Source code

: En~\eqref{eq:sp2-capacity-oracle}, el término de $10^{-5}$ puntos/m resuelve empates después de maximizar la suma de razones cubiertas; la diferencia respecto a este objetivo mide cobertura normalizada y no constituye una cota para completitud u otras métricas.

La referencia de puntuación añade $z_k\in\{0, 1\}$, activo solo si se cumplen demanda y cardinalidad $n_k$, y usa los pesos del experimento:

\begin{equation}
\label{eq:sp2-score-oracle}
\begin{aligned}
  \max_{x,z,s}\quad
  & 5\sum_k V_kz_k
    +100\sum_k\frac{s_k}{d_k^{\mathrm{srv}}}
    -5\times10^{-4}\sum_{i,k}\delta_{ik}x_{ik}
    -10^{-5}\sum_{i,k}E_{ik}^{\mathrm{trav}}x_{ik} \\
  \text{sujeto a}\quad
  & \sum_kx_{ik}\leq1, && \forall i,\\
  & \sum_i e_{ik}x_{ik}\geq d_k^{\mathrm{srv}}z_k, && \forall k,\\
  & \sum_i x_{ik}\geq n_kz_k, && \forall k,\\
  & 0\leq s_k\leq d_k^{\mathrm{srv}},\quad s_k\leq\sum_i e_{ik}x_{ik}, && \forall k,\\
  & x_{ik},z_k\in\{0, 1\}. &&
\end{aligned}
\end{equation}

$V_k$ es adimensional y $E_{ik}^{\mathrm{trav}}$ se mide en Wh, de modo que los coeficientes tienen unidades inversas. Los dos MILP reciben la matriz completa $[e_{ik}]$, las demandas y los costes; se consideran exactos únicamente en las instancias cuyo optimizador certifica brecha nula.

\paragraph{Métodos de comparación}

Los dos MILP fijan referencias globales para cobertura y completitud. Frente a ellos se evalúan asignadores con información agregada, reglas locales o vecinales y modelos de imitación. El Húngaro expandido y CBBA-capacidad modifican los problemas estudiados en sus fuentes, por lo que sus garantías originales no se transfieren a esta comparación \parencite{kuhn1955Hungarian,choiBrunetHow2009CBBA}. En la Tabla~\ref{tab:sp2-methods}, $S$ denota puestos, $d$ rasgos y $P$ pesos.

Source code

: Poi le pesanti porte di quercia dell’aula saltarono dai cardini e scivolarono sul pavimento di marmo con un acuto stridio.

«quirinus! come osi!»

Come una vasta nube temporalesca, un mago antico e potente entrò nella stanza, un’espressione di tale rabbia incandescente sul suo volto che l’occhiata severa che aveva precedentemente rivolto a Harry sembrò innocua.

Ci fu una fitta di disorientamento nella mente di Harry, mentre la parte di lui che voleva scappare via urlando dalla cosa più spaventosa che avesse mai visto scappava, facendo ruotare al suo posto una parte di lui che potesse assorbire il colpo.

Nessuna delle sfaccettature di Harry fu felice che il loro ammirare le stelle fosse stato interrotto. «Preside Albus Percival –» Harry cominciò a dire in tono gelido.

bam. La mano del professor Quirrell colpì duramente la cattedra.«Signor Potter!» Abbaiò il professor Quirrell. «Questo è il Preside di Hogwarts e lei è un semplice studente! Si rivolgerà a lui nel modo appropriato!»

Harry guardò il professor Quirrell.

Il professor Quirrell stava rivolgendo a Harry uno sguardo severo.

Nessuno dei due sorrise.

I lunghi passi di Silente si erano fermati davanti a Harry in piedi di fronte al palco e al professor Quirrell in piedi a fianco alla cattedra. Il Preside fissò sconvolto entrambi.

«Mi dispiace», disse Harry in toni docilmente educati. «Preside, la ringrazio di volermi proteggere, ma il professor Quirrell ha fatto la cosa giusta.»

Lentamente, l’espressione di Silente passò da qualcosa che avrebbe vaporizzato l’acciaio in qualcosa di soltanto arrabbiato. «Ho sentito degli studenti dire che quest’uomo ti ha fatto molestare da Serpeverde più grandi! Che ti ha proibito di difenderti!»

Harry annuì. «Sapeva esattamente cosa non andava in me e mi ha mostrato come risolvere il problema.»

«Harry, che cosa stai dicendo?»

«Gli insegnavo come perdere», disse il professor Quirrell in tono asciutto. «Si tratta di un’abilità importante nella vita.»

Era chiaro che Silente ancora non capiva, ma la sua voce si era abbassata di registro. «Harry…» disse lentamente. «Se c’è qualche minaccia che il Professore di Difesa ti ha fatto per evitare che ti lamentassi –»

***

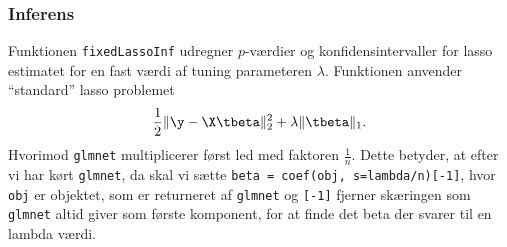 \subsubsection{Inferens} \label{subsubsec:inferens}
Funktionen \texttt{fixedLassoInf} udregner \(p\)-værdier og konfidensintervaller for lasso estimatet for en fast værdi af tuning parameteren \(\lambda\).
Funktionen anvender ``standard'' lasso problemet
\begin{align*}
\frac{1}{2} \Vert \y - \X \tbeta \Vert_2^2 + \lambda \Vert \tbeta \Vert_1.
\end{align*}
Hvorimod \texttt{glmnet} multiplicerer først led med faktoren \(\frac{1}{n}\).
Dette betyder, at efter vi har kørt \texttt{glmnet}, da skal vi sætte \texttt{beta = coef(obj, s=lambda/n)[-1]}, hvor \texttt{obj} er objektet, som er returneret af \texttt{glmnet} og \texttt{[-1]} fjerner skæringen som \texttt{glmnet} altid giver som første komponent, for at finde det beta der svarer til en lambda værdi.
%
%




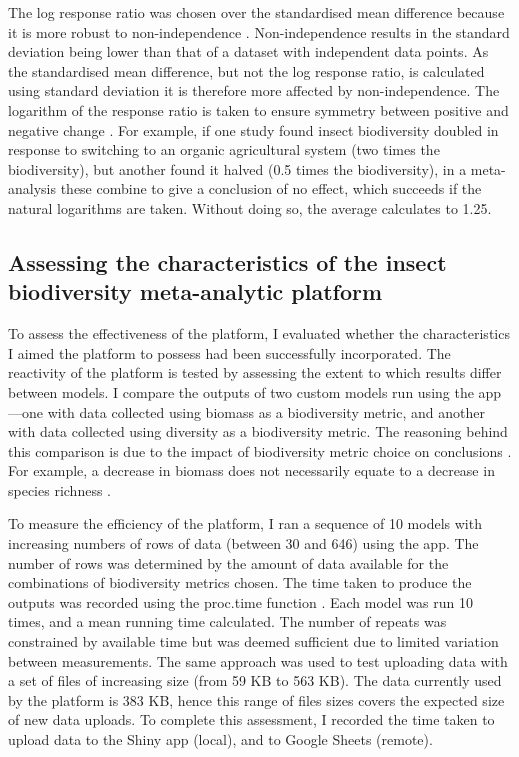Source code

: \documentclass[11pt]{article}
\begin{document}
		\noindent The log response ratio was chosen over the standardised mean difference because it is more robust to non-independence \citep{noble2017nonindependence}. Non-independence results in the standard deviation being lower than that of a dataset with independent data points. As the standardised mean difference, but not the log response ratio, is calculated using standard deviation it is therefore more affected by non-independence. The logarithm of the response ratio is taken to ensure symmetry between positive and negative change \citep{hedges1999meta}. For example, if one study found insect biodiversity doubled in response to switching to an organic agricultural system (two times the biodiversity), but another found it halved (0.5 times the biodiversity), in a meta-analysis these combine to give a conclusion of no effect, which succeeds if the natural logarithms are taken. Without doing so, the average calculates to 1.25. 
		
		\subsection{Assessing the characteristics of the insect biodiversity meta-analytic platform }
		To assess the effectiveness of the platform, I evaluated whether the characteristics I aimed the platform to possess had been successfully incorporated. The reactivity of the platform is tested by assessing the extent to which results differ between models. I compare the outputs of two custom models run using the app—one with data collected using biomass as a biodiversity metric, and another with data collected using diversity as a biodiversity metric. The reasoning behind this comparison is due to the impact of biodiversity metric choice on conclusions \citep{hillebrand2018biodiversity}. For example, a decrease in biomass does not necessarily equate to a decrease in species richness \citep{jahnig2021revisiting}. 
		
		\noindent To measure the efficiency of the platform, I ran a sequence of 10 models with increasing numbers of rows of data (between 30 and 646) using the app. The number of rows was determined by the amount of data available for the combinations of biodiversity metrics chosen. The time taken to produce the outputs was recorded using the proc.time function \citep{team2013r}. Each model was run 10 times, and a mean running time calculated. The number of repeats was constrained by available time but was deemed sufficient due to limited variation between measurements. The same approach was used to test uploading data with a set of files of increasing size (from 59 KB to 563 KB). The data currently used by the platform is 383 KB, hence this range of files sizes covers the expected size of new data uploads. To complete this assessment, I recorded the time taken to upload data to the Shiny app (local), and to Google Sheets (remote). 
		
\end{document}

***

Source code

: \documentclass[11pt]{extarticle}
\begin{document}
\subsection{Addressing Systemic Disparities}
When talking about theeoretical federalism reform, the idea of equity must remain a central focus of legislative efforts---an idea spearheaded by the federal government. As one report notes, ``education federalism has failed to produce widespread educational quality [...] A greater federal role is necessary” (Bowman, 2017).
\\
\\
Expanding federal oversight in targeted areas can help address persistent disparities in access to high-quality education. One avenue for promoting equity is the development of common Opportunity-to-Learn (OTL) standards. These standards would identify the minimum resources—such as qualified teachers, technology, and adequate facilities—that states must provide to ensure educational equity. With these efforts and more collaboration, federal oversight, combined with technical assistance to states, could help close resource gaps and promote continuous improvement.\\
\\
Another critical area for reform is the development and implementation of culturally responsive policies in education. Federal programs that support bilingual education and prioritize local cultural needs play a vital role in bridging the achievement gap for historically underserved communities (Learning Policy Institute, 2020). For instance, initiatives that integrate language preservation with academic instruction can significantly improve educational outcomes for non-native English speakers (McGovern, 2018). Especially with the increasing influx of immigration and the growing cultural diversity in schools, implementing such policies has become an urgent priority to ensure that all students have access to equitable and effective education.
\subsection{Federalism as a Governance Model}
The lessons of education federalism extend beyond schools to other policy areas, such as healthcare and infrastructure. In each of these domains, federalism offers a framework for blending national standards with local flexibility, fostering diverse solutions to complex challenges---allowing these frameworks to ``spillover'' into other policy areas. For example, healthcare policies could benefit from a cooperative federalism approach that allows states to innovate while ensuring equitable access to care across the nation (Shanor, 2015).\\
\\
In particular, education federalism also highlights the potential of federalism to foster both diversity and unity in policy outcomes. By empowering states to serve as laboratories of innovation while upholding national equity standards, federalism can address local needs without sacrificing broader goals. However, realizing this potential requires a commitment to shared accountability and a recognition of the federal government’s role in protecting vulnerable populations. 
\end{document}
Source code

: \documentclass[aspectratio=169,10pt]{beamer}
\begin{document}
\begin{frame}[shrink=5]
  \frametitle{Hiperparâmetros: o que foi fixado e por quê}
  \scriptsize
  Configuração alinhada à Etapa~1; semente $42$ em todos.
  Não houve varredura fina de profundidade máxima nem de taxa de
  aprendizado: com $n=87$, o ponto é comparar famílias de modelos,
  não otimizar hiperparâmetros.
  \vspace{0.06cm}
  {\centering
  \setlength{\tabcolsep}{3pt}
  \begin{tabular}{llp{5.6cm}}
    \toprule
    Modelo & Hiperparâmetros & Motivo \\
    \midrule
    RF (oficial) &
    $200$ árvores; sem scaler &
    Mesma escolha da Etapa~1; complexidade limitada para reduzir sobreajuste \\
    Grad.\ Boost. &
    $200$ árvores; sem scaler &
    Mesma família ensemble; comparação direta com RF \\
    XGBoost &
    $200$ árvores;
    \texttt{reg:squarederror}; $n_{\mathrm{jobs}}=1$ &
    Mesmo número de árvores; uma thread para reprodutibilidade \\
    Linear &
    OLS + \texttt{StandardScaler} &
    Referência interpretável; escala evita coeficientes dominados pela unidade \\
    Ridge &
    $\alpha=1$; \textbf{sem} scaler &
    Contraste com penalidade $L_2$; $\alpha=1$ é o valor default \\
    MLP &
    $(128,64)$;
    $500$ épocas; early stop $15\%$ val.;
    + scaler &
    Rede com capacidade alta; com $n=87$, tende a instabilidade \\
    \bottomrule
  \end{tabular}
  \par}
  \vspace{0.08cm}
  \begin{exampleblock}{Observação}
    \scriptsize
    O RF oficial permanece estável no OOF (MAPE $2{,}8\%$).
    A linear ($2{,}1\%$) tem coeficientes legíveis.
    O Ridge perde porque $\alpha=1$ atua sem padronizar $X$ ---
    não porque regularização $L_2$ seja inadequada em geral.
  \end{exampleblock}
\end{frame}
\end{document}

***

As the answer, set down only the lines from the data above between the one holding "Come una vasta" and the one holding "Nessuno dei due sorrise.", inclusive, exactly as they read.

■ **Exercise output**
Come una vasta nube temporalesca, un mago antico e potente entrò nella stanza, un’espressione di tale rabbia incandescente sul suo volto che l’occhiata severa che aveva precedentemente rivolto a Harry sembrò innocua.

Ci fu una fitta di disorientamento nella mente di Harry, mentre la parte di lui che voleva scappare via urlando dalla cosa più spaventosa che avesse mai visto scappava, facendo ruotare al suo posto una parte di lui che potesse assorbire il colpo.

Nessuna delle sfaccettature di Harry fu felice che il loro ammirare le stelle fosse stato interrotto. «Preside Albus Percival –» Harry cominciò a dire in tono gelido.

bam. La mano del professor Quirrell colpì duramente la cattedra.«Signor Potter!» Abbaiò il professor Quirrell. «Questo è il Preside di Hogwarts e lei è un semplice studente! Si rivolgerà a lui nel modo appropriato!»

Harry guardò il professor Quirrell.

Il professor Quirrell stava rivolgendo a Harry uno sguardo severo.

Nessuno dei due sorrise.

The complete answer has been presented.